Als de client een subset van een grote conforme matrix naar de server wil verzenden, kan de toepassing de grootte van de subset opgeven, zoals wordt weergegeven in het volgende voorbeeld:
inConformantVaryingArray ( [in,range(MIN_COUNT,MAX_COUNT)] long lSize, [in] long lLength, [in,size_is(lSize), length_is(lLength)] UserDataType *pArr );
Op deze manier verzendt RPC alleen lLength elementen van de matrix over de draad. Deze definitie dwingt echter af dat de RPC-service geheugen van grootte toewijst lSize- aan de serverzijde.

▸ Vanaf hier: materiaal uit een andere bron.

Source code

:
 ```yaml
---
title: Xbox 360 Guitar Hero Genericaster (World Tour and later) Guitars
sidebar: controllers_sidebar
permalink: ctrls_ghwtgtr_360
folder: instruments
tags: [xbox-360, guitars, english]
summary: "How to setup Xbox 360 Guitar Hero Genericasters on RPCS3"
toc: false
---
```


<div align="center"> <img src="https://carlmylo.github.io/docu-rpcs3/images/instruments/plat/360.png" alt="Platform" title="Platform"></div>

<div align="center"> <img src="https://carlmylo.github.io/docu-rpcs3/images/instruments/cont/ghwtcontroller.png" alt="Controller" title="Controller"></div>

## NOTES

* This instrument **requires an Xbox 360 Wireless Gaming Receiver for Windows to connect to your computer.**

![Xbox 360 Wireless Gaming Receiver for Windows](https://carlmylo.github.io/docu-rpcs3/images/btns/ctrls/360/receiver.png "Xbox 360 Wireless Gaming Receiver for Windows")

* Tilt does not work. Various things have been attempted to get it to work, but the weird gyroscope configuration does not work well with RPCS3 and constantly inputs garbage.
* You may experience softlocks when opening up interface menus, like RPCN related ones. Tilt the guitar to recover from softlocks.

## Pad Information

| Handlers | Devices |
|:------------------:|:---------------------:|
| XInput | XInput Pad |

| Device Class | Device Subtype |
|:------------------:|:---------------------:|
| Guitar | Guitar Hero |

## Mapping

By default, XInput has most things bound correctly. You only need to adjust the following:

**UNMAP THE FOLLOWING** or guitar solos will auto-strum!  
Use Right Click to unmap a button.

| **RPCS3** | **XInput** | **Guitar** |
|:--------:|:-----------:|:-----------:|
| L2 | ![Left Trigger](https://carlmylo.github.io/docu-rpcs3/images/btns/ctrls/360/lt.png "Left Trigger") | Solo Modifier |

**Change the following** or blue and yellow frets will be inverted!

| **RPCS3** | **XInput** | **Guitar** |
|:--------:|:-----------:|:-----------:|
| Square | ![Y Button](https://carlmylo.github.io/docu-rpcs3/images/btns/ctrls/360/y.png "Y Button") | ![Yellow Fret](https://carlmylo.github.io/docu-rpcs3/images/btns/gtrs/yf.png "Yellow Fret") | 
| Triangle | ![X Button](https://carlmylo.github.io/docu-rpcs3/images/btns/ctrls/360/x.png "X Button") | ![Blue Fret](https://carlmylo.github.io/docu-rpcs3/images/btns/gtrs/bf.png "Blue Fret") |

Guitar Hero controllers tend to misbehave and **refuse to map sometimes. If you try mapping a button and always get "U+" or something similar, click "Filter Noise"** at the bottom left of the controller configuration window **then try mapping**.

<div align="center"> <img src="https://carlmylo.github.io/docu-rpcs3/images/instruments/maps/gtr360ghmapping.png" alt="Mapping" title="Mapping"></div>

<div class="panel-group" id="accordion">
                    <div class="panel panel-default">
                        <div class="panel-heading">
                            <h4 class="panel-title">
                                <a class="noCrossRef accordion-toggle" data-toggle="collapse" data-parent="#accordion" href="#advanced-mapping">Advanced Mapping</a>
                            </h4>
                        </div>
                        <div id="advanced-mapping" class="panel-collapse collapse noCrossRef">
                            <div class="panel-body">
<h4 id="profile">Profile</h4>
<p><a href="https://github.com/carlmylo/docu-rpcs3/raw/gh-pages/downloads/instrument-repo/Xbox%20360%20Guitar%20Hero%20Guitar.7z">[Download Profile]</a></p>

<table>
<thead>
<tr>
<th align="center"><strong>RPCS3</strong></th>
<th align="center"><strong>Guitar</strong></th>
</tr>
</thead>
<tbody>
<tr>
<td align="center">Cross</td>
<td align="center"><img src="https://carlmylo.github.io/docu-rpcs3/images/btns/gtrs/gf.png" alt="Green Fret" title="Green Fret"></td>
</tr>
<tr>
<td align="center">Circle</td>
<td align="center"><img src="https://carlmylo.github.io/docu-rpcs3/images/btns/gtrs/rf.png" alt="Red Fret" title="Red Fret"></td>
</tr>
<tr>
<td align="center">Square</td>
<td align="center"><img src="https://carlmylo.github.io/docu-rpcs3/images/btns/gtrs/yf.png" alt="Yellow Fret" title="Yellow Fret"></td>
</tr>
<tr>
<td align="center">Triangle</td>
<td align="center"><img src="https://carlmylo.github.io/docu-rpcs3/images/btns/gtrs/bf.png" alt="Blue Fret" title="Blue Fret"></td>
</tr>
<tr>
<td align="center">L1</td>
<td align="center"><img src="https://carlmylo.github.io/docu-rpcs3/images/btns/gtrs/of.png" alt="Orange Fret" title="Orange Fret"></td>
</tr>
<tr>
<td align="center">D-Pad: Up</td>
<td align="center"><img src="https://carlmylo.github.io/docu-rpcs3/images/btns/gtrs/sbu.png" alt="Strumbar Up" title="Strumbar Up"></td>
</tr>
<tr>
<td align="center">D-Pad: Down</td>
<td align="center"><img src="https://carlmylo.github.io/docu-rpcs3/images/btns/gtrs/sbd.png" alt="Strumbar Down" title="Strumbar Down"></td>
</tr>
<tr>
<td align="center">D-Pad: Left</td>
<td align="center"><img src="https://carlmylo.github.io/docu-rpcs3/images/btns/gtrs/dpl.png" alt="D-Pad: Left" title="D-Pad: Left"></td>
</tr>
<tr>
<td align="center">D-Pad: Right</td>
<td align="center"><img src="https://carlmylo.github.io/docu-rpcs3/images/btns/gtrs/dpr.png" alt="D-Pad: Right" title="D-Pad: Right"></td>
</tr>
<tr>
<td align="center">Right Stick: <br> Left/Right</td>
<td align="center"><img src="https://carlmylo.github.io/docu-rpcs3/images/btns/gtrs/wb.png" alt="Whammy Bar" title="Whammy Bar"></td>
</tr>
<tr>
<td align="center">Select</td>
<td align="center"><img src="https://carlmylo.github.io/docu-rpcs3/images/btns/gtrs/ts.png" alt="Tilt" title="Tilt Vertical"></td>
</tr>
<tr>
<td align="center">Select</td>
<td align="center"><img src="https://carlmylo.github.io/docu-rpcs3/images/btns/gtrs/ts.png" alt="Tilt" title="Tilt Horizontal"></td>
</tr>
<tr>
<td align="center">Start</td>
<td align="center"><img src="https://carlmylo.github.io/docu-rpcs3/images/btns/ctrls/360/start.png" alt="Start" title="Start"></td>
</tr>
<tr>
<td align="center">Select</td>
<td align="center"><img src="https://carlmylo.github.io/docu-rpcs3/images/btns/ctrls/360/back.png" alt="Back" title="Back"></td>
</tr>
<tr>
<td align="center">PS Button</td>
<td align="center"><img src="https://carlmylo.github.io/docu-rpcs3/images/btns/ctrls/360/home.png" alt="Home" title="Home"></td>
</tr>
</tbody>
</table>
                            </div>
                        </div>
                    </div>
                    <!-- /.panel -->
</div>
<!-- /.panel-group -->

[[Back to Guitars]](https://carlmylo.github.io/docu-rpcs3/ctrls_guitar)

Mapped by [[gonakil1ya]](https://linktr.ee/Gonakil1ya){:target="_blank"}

Als het clienttoepassingsonderdeel de maximale grootte van een matrix bepaalt die de server kan retourneren, maar de server toestaat een subset van die matrix te verzenden, kan de toepassing een dergelijk gedrag opgeven door de IDL te definiëren die vergelijkbaar is met het volgende voorbeeld:
inMaxSizeOutLength ( [in, range(MIN_COUNT, MAX_COUNT)] long lSize, [out] long *pLength, [out,size_is(lSize), length_is(*pLength)] UserDataType *pArr );
Het clienttoepassingsonderdeel geeft de maximale grootte van de matrix aan en de server geeft aan hoeveel elementen deze naar de client verzendt.
Als het servertoepassingsonderdeel een tekenreeks moet retourneren aan het clienttoepassingsonderdeel en als de client weet dat de maximale grootte moet worden geretourneerd van de server, kan de toepassing een conform tekenreekstype gebruiken, zoals wordt weergegeven in het volgende voorbeeld:
outStringKnownSize ( [in,range(MIN_COUNT, MAX_STRING)] long lSize, [out,size_is(lSize),string] wchar_t *pString );
Als het clienttoepassingsonderdeel de grootte van de tekenreeks niet mag beheren, kan de RPC-service specifiek het geheugen toewijzen, zoals wordt gedemonstreerd in het volgende voorbeeld:
outStringUnknownSize ( [out] LPWSTR *ppStr );
Het clienttoepassingsonderdeel moet ppStr- instellen op NULL- bij het aanroepen van de RPC-methode.